WHAT THE EXERCISE ASKS: Using the listing below, work out how many lines carry the word "itemize", and state nothing but that number.

RECORDS SUPPLIED:
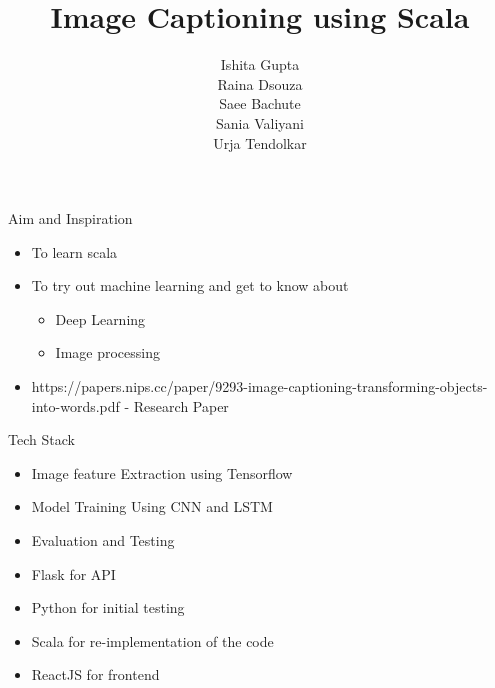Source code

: \documentclass{beamer}
\title{Image Captioning using Scala}
\author{Ishita Gupta \\ Raina Dsouza \\ Saee Bachute \\ Sania Valiyani \\ Urja Tendolkar}
\date{}
\begin{document}
\begin{frame}
  \titlepage
\end{frame}


\begin{frame}{Aim and Inspiration}
   \begin{itemize}
       \item To learn scala
       \item To try out machine learning and get to know about
        \begin{itemize}
            \item Deep Learning
            \item Image processing
        \end{itemize}
       \item https://papers.nips.cc/paper/9293-image-captioning-transforming-objects-into-words.pdf - Research Paper
   \end{itemize}
\end{frame}


\begin{frame}{Tech Stack}
    \begin{itemize}
        \item Image feature Extraction using Tensorflow
        \item Model Training Using CNN and LSTM
        \item Evaluation and Testing
        \item Flask for API
        \item Python for initial testing
        \item Scala for re-implementation of the code
        \item ReactJS for frontend
    \end{itemize}
\end{frame}
\end{document}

SOLVED EXERCISE: 6